Robert J. Quinlan ’52
Madison, CT

 

Old Yale lives

It is heartwarming to know that Old Yale—a Yale where the privileged send their children “to have cultural polish in addition to the money or whatever else is given to the next generation”—is hilariously alive and well in the letter of William McGaughey (Letters, May/June). Cue the Whiffs for a chorus of “Mother of Men.” It seems not to occur to Mr. McGaughey that parental wealth (while understated) is perhaps foremost among the admissions “special preferences” he so deplores. The attempt to dress up this nonsense with a reference to “the Chinese mandarin system” serves only to underscore the obliviousness of the writer’s argument.

Peter McRobbie ’65
South Orange, NJ

We should note that Yale practices need-blind admissions.—Eds.

 

Sound teaching

After reading your article about Professor Meg Urry (“Astronomy and Gender Politics,” March/April), I want to share how Meg’s influence also extends into the classrooms of New Haven’s public schools.
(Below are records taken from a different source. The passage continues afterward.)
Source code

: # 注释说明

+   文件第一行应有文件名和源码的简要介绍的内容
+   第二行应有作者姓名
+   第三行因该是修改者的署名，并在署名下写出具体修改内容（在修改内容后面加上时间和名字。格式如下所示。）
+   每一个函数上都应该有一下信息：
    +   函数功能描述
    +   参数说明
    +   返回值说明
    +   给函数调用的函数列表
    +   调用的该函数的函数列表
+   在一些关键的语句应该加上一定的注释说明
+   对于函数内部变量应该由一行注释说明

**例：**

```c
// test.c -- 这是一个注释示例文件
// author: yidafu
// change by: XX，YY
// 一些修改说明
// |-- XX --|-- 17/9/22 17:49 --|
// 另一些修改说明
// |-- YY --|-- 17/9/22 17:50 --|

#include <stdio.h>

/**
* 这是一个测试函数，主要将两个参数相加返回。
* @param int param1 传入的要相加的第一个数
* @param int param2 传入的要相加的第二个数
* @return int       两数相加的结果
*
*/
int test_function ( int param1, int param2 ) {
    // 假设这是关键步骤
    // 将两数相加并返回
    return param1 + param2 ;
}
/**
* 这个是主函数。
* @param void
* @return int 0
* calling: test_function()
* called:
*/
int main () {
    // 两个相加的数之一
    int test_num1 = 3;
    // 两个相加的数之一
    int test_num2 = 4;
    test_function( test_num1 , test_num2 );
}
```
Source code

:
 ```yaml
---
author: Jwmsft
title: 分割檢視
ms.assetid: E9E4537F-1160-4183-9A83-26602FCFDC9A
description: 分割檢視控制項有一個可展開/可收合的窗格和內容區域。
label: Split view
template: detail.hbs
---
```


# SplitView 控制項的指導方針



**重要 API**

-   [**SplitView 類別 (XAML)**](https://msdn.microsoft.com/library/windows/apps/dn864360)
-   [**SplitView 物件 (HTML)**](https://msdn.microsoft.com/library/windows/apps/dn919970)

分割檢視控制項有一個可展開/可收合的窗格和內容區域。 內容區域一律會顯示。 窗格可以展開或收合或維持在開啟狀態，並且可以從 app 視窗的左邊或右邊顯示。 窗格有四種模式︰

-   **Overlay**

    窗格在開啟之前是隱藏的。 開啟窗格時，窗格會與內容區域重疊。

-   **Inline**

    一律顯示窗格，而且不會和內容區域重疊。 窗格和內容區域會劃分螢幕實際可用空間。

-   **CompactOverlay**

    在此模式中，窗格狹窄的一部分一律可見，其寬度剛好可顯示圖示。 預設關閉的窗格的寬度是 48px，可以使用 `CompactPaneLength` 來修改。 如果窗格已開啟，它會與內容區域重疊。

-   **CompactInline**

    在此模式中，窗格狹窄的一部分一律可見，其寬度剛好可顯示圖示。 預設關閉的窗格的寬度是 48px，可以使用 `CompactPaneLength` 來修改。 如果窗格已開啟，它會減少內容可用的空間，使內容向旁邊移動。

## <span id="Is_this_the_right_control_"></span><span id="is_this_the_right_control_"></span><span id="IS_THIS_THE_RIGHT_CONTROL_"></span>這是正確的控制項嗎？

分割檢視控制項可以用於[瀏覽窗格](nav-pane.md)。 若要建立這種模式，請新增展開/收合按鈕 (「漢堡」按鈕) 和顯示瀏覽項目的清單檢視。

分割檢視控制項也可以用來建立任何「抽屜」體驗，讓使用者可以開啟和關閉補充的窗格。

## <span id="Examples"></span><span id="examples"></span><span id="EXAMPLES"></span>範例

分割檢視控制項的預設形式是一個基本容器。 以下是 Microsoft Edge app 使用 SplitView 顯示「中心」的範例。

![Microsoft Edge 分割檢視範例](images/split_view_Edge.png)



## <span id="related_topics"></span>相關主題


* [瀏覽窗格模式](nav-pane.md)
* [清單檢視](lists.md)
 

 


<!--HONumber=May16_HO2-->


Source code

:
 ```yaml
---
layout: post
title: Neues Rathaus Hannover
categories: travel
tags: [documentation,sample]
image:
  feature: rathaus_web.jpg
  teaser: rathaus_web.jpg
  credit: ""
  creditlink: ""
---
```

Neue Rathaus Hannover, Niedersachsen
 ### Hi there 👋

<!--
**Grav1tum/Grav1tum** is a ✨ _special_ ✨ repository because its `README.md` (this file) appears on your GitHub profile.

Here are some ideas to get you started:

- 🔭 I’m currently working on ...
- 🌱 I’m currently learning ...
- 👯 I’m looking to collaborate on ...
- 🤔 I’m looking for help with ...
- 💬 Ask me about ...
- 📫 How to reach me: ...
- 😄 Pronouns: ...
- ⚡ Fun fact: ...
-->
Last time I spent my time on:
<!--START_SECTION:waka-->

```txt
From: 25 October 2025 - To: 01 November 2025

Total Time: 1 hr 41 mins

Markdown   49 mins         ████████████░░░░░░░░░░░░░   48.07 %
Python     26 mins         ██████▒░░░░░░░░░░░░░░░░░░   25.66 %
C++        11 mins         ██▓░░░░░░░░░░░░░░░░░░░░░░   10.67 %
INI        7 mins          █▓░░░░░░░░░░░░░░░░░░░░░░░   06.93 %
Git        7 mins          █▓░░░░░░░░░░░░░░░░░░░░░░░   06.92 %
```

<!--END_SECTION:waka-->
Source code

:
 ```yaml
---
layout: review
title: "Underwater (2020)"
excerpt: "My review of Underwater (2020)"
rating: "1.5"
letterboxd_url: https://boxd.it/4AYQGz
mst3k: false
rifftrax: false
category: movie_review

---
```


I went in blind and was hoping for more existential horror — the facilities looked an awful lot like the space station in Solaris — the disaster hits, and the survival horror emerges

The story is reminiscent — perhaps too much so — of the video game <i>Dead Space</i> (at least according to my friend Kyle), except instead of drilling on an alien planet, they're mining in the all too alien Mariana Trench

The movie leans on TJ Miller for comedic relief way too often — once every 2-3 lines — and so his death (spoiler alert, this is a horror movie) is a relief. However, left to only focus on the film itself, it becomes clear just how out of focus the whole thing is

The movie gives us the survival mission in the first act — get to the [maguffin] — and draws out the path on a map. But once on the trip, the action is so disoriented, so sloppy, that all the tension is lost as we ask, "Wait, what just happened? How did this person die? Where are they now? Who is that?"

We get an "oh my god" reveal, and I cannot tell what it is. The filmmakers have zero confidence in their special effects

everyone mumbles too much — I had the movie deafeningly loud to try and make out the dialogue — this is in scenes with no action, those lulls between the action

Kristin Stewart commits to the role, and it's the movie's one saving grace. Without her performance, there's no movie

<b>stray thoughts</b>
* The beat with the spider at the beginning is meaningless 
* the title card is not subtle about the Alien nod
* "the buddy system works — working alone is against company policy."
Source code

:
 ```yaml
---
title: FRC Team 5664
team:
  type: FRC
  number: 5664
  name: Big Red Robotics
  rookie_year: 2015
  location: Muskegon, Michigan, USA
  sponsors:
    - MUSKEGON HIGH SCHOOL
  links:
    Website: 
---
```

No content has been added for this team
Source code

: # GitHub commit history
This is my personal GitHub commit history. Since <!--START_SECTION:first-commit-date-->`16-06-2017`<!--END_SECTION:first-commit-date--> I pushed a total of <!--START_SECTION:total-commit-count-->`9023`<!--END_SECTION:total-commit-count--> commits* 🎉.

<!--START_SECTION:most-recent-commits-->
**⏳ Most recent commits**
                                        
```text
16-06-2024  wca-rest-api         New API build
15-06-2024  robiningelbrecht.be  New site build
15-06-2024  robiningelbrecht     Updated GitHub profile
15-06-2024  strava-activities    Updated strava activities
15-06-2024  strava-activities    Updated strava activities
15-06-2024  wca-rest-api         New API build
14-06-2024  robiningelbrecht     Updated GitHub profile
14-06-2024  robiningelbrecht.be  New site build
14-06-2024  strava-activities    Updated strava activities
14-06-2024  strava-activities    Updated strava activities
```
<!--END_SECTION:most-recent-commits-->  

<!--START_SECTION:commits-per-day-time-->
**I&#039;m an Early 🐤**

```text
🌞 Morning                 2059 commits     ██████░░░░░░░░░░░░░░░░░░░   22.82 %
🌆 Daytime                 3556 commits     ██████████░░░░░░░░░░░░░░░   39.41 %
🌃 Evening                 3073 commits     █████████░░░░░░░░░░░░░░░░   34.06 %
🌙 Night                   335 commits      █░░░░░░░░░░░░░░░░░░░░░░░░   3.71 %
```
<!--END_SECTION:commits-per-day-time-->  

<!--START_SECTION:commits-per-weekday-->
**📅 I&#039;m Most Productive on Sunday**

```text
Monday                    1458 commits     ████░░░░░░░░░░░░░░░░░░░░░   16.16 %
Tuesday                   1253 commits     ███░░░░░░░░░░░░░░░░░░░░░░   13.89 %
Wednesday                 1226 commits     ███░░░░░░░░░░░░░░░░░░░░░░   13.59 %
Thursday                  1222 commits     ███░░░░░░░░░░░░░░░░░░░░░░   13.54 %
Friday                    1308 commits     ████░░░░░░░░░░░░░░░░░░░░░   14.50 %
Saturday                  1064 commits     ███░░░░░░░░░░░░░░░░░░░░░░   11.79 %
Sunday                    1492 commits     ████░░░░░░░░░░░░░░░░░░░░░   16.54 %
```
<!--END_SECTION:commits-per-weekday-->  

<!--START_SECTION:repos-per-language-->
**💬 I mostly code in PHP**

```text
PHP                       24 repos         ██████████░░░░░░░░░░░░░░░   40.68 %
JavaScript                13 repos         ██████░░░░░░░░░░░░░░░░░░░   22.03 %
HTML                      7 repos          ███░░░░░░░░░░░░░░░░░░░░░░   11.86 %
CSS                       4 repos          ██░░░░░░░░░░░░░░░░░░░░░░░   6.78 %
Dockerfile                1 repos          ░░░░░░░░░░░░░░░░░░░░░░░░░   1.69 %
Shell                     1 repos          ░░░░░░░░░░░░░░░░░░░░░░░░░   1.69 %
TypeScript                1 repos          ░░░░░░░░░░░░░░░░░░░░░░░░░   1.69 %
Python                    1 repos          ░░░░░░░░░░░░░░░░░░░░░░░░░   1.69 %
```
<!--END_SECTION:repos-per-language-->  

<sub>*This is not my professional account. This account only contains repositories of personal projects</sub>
I teach physics at Metropolitan Business Academy, a public magnet school in New Haven. In the fall of 2012, Meg and I first spoke about how the teaching of physics traditionally consists of a lecture, problem set, and test. We thought we could create a more authentic and engaging way of teaching physics that more accurately reflects the work of a physicist. So Meg connected me with a team of dedicated Yale physics students and instructors, and provided us with funding to create an engineering challenge for my students: design and build speakers from scratch using cardboard, styrofoam, magnets, wire, and various office supplies. Thirteen Yale students came into my classroom and volunteered over 25 hours of their time to help my high school students build their speakers.

Meg, thank you for your commitment to diversity, and providing our students in New Haven with rich and authentic learning experiences.

Daniel Silverman ’09, ’11MA
New Haven, CT

 

Another Voynich theory

I was intrigued by the story of the Voynich Manuscript (“The Voynich Mystery,” May/June). Upon researching the book, its possible origin, and its daunting script, I recognized the alphabet as possibly Urdu, Lao, or Thai. Upon delving deeper via Google, I discovered the work of a scholar who claimed a breakthrough recently and determines that the language is Landa Khojki belonging to the northeastern Sindh region, now a part of Pakistan. I was struck by the fact that apparently many cryptologists, code breakers, and renowned scholars of linguistics overlooked the Indic script as a clue to deciphering the manuscript. Anyone interested in such arcana should Google Landa Khojki scripts or the scholar, Mr. Sukhwant Singh.